#### WHAT IS REQUIRED:
In the data, extract each line that holds the string "fonctionnalités".

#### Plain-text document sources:
####################

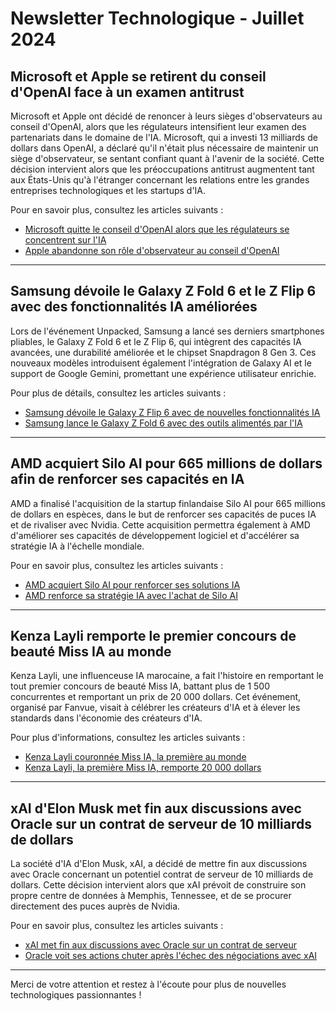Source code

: # Newsletter Technologique - Juillet 2024

## Microsoft et Apple se retirent du conseil d'OpenAI face à un examen antitrust

Microsoft et Apple ont décidé de renoncer à leurs sièges d'observateurs au conseil d'OpenAI, alors que les régulateurs intensifient leur examen des partenariats dans le domaine de l'IA. Microsoft, qui a investi 13 milliards de dollars dans OpenAI, a déclaré qu'il n'était plus nécessaire de maintenir un siège d'observateur, se sentant confiant quant à l'avenir de la société. Cette décision intervient alors que les préoccupations antitrust augmentent tant aux États-Unis qu'à l'étranger concernant les relations entre les grandes entreprises technologiques et les startups d'IA.

Pour en savoir plus, consultez les articles suivants :  
- [Microsoft quitte le conseil d'OpenAI alors que les régulateurs se concentrent sur l'IA](https://www.msn.com/en-us/money/companies/microsoft-relinquishes-openai-board-seat-as-regulators-zero-in-on-ai/ar-BB1pJYeP)  
- [Apple abandonne son rôle d'observateur au conseil d'OpenAI](https://www.macrumors.com/2024/07/10/apple-drops-openai-board-observer-role/)  

---

## Samsung dévoile le Galaxy Z Fold 6 et le Z Flip 6 avec des fonctionnalités IA améliorées

Lors de l'événement Unpacked, Samsung a lancé ses derniers smartphones pliables, le Galaxy Z Fold 6 et le Z Flip 6, qui intègrent des capacités IA avancées, une durabilité améliorée et le chipset Snapdragon 8 Gen 3. Ces nouveaux modèles introduisent également l'intégration de Galaxy AI et le support de Google Gemini, promettant une expérience utilisateur enrichie.

Pour plus de détails, consultez les articles suivants :  
- [Samsung dévoile le Galaxy Z Flip 6 avec de nouvelles fonctionnalités IA](https://www.msn.com/en-in/lifestyle/shopping/samsung-unveils-galaxy-z-flip-6-with-new-ai-features-better-battery/ar-BB1pJTk7)  
- [Samsung lance le Galaxy Z Fold 6 avec des outils alimentés par l'IA](https://www.msn.com/en-gb/lifestyle/shopping/samsung-unveils-new-foldables-packed-with-ai-powered-tools/ar-BB1pK3FK)  

---

## AMD acquiert Silo AI pour 665 millions de dollars afin de renforcer ses capacités en IA

AMD a finalisé l'acquisition de la startup finlandaise Silo AI pour 665 millions de dollars en espèces, dans le but de renforcer ses capacités de puces IA et de rivaliser avec Nvidia. Cette acquisition permettra également à AMD d'améliorer ses capacités de développement logiciel et d'accélérer sa stratégie IA à l'échelle mondiale.

Pour en savoir plus, consultez les articles suivants :  
- [AMD acquiert Silo AI pour renforcer ses solutions IA](https://markets.businessinsider.com/news/stocks/amd-to-acquire-silo-ai-to-expand-enterprise-ai-solutions-globally-1033543219)  
- [AMD renforce sa stratégie IA avec l'achat de Silo AI](https://www.marketwatch.com/story/amd-boosts-its-ai-strategy-with-665-million-purchase-of-a-europe-based-ai-lab-6699b98c)  

---

## Kenza Layli remporte le premier concours de beauté Miss IA au monde

Kenza Layli, une influenceuse IA marocaine, a fait l'histoire en remportant le tout premier concours de beauté Miss IA, battant plus de 1 500 concurrentes et remportant un prix de 20 000 dollars. Cet événement, organisé par Fanvue, visait à célébrer les créateurs d'IA et à élever les standards dans l'économie des créateurs d'IA.

Pour plus d'informations, consultez les articles suivants :  
- [Kenza Layli couronnée Miss IA, la première au monde](https://www.indiaglitz.com/world-s-first-miss-ai-crowned-kenza-layli-from-morocco-tamil-news-356937)  
- [Kenza Layli, la première Miss IA, remporte 20 000 dollars](https://leadership.ng/moroccan-kenza-layli-wins-20000-in-worlds-first-ai-beauty-pageant/)  

---

## xAI d'Elon Musk met fin aux discussions avec Oracle sur un contrat de serveur de 10 milliards de dollars

La société d'IA d'Elon Musk, xAI, a décidé de mettre fin aux discussions avec Oracle concernant un potentiel contrat de serveur de 10 milliards de dollars. Cette décision intervient alors que xAI prévoit de construire son propre centre de données à Memphis, Tennessee, et de se procurer directement des puces auprès de Nvidia.

Pour en savoir plus, consultez les articles suivants :  
- [xAI met fin aux discussions avec Oracle sur un contrat de serveur](https://www.msn.com/en-us/money/companies/xai-appears-to-confirm-ended-talks-with-oracle-over-expanded-ai-chips-agreement/ar-BB1pGOPl)  
- [Oracle voit ses actions chuter après l'échec des négociations avec xAI](https://www.msn.com/en-us/money/markets/oracle-stock-plunges-as-xai-talks-fail/ar-BB1pGUrh)  

---

Merci de votre attention et restez à l'écoute pour plus de nouvelles technologiques passionnantes !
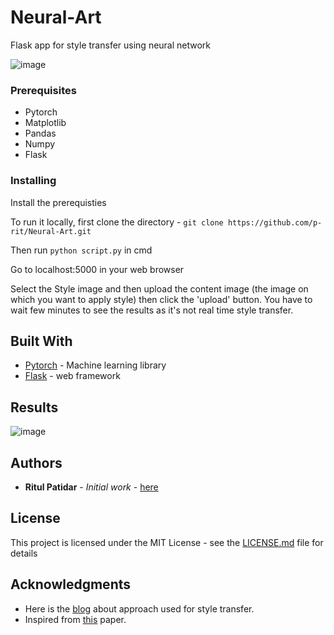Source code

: # Neural-Art

Flask app for style transfer using neural network

![image](https://github.com/p-rit/Neural-Art/blob/master/static/index.png)

### Prerequisites

* Pytorch
* Matplotlib
* Pandas
* Numpy
* Flask

### Installing

Install the prerequisties

To run it locally, first clone the directory - 
`git clone https://github.com/p-rit/Neural-Art.git`

Then run `python script.py` in cmd

Go to localhost:5000 in your web browser

Select the Style image and then upload the content image (the image on which you want to apply style) then click the 'upload' button. You have to wait few minutes to see the results as it's not real time style transfer.


## Built With

* [Pytorch](https://pytorch.org/) -  Machine learning library
* [Flask](http://flask.pocoo.org/) - web framework

## Results

![image](https://github.com/p-rit/Neural-Art/blob/master/static/success.png)

## Authors

* **Ritul Patidar** - *Initial work* - [here](https://github.com/p-rit)


## License

This project is licensed under the MIT License - see the [LICENSE.md](https://github.com/p-rit/Neural-Art/LICENSE.md) file for details

## Acknowledgments

* Here is the [blog](https://medium.com/@artistritul1995/style-transfer-using-deep-nural-network-and-pytorch-3fae1c2dd73e) about approach used for style transfer. 
* Inspired from [this](https://www.cv-foundation.org/openaccess/content_cvpr_2016/papers/Gatys_Image_Style_Transfer_CVPR_2016_paper.pdf) paper.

####################

#### YOUR SOLUTION:
## Samsung dévoile le Galaxy Z Fold 6 et le Z Flip 6 avec des fonctionnalités IA améliorées
- [Samsung dévoile le Galaxy Z Flip 6 avec de nouvelles fonctionnalités IA](https://www.msn.com/en-in/lifestyle/shopping/samsung-unveils-galaxy-z-flip-6-with-new-ai-features-better-battery/ar-BB1pJTk7)  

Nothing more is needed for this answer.